"Time is the key as to why we implement BPM in the first place." --Scott Menter
Business processes are generally adapted (or implemented) to help organizations become more organized and purposeful, ideally leading to better outcomes. Even highly structured companies can easily get off track if they then fail to adhere to goals that business process management (BPM) helped them achieve in the first place.
BPM is applied to improve results - results that come from business activities - and to ensure that the right governance and guidelines are in place. These things alone help an organization become better at delivering against its business goals, yet they presume that a business has an unspecified amount of time in which to deliver on these goals.
Time is a critical ingredient within any business process as it enables an organization to gain more control over those processes while creating the ability to predict how later stages in a process will be impacted by earlier actions. This predictive capability changes the entire nature of how we perform those tasks. Early notification leads to early intervention and response, which results in a more comprehensive view of alternative actions, the players that can affect them, and how processes can be changed as a result of changing requirements. This is why BP Logix' patented business process automation technology, Process Timeline, has become a defining element of our product - and why it provides our customers with a particularly unique view into how processes truly run.

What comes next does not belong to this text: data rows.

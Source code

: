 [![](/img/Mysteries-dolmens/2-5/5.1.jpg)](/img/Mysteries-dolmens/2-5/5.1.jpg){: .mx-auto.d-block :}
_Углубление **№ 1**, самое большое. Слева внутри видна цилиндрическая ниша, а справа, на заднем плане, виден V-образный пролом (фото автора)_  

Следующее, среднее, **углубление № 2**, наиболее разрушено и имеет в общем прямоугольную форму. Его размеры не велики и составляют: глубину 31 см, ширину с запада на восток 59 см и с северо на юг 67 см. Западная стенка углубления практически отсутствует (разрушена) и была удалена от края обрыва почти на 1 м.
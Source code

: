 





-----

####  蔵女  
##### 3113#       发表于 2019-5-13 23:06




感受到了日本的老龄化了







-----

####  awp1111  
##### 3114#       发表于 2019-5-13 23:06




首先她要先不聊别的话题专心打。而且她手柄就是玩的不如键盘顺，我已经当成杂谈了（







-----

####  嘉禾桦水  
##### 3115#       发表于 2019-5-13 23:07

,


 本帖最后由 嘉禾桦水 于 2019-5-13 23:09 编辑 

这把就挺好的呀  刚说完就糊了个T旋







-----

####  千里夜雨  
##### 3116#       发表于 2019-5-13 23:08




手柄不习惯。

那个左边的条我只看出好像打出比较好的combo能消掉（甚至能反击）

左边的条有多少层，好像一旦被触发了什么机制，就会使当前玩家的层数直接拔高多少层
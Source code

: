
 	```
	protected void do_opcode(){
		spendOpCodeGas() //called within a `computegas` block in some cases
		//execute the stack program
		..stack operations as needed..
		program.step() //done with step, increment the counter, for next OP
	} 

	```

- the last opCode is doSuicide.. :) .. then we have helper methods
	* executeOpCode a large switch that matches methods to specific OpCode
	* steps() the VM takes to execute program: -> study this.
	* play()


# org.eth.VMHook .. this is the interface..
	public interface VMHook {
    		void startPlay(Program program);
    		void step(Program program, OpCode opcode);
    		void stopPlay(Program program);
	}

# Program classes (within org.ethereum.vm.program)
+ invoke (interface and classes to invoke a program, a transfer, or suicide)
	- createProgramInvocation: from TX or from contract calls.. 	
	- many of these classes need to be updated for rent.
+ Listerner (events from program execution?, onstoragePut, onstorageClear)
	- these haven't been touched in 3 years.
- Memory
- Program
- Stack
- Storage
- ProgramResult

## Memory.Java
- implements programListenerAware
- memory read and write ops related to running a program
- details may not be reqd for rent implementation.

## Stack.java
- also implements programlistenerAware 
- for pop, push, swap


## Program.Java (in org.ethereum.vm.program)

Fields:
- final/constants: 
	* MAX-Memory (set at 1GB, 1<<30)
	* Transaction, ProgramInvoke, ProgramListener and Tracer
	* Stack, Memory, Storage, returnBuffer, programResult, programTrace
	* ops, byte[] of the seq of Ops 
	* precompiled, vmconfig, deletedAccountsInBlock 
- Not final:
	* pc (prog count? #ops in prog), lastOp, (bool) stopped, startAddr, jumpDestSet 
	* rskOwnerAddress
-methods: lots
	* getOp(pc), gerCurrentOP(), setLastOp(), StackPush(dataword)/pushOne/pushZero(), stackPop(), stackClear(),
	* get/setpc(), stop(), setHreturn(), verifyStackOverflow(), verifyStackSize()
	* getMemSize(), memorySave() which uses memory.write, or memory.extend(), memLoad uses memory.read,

In some corners, workflow is often considered a substitute for BPM. While the association is apt, there is not a one-for-one mapping. Here lies a critical difference in how we think of BPM and how our competitors do. For the most part, other BPM vendors see a timeline as either purely at the methodology level (consideration for a reasonable amount of time for an activity to take place), or as a pre-defined and allotted amount of time (any particular task should take X amount of time). At BP Logix, we are a BPM company that recognizes that while time moves, the amount of time needed to complete, route, authorize or perform any number of actions for a given activity is dependent on other activities in that process and may need to be adjusted as the process evolves.

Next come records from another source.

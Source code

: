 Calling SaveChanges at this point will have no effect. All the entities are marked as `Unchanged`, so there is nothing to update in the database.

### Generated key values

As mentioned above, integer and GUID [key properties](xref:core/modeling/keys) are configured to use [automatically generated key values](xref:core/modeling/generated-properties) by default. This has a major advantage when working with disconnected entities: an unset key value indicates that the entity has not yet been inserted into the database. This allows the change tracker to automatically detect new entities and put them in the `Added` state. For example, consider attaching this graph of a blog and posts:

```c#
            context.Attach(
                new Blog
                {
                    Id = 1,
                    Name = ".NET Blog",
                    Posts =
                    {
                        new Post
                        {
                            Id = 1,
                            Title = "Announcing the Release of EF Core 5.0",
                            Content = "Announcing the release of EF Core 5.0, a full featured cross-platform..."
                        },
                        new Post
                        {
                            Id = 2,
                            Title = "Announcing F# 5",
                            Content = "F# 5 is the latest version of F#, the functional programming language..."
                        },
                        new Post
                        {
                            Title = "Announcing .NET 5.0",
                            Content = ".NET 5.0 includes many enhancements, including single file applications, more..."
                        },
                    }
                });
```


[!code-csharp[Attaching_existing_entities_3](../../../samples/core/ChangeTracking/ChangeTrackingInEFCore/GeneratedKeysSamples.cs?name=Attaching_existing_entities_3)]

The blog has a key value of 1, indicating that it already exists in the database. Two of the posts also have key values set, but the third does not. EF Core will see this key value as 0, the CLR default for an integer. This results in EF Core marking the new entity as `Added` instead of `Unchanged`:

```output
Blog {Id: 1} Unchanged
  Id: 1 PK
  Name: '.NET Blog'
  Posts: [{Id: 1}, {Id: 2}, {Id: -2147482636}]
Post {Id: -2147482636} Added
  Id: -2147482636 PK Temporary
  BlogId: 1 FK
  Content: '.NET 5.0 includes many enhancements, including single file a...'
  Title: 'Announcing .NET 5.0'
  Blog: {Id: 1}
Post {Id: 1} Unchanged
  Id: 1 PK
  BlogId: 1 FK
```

The more valuable aspect of the timeline is in how reliable a picture it provides of the future. This is where Process Director stands apart and is why our customers can use the predictive capabilities to make smarter decisions and adapt as needed. We created Process Timeline to help customers measure and predict process execution times and build flexible and executable processes. Users can design process according to how they answer two important questions for each step of the process:
- What must complete before this step can begin?
- How long will this step take to complete?

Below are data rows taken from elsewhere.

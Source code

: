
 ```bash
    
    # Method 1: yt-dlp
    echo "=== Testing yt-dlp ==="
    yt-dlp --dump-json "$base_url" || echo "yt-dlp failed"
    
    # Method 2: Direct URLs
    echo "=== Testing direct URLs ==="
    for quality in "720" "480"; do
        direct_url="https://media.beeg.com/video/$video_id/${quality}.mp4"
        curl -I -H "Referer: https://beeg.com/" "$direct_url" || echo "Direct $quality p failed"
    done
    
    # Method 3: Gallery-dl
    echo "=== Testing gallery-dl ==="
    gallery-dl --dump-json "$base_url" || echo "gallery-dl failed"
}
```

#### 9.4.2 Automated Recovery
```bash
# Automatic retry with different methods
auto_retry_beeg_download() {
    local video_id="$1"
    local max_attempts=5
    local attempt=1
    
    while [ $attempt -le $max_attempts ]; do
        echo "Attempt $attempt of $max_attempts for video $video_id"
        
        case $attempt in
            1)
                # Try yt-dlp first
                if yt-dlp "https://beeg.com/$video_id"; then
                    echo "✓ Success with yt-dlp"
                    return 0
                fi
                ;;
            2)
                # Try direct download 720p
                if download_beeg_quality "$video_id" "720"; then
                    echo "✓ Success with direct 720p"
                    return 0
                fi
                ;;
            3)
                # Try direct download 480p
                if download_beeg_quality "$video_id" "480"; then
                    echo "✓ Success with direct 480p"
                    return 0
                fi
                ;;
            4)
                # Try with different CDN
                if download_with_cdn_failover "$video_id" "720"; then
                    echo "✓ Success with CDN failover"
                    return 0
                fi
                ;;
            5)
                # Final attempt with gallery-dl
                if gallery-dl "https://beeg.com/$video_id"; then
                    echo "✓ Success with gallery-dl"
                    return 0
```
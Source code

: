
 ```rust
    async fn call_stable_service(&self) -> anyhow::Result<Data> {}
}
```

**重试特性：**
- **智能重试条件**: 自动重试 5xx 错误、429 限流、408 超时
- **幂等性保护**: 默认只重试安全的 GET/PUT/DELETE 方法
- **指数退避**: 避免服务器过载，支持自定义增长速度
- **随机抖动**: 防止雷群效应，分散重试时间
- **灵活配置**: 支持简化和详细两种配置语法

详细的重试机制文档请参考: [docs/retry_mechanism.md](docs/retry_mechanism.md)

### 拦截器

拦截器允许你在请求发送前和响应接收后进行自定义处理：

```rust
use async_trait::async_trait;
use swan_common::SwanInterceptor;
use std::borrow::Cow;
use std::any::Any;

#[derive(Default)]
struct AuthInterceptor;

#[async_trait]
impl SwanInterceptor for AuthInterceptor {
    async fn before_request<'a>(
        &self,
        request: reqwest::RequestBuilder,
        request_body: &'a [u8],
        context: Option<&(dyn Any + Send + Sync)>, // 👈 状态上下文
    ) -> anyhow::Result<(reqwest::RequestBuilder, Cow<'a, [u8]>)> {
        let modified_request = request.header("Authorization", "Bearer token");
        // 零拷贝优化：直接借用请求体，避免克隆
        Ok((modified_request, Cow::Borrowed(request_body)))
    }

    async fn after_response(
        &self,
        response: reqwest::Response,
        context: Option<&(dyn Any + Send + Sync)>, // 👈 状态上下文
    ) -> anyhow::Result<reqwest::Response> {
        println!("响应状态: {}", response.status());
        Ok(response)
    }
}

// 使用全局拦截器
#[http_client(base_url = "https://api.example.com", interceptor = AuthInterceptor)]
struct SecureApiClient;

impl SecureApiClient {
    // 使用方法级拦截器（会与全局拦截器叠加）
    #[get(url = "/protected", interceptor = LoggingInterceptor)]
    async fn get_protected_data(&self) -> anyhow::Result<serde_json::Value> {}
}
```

We refer to these, respectively, as dependence and duration questions. Each activity will begin as soon as its prerequisites, if any, are completed. The result is a solution with many valuable features:
- Modeling is greatly simplified: project owners list each activity, estimate its duration, and then drag-and-drop it onto the activity or activities that must complete before it can begin.
- As many of the activities as possible will run at the same time, without the need to explicitly configure parallel behavior.
- The status of the process can be determined at a glance.
- At any point — even the moment the process is launched — the system can determine which activities, if any, may not complete by their due date.
- The system records actual versus predicted execution times each time the process is run, and adjusts its time estimates accordingly.
Organizations look to our patented business process automation software technology, Process Timeline, to help them deliver better results with more addressable solutions. The benefits from Process Timeline include:
- Faster time-to-value: The simplified model gives businesses the opportunity to go from discovery to full automation faster than was previously possible.
- Proactive response: The earliest possible notice of potential delays (and the resulting missed deadlines) — even for tasks that haven’t yet begun — means that your business can predict a future problem, adapt to changing circumstances, and succeed in overcoming those obstacles.
- Improved business process governance and BPM compliance: Every approval, every piece of data entered, and every step of every process is permanently stored by Process Director, and can be made available to internal or external auditors, regulators, or risk management personnel.
- Rapid changes: Business processes must respond rapidly to changing requirements. Process Director is configured through a simple, intuitive graphical interface, requiring no programming skills. As a result, Process Director makes it possible for your processes to change at the speed of your business.
When a business goal is addressed through a realistic application of governance and execution, the likelihood of success increases dramatically. When a reasonable timeline can help identify potential issues and predict outcomes, the organization can adapt and be flexible in how it handles the situation.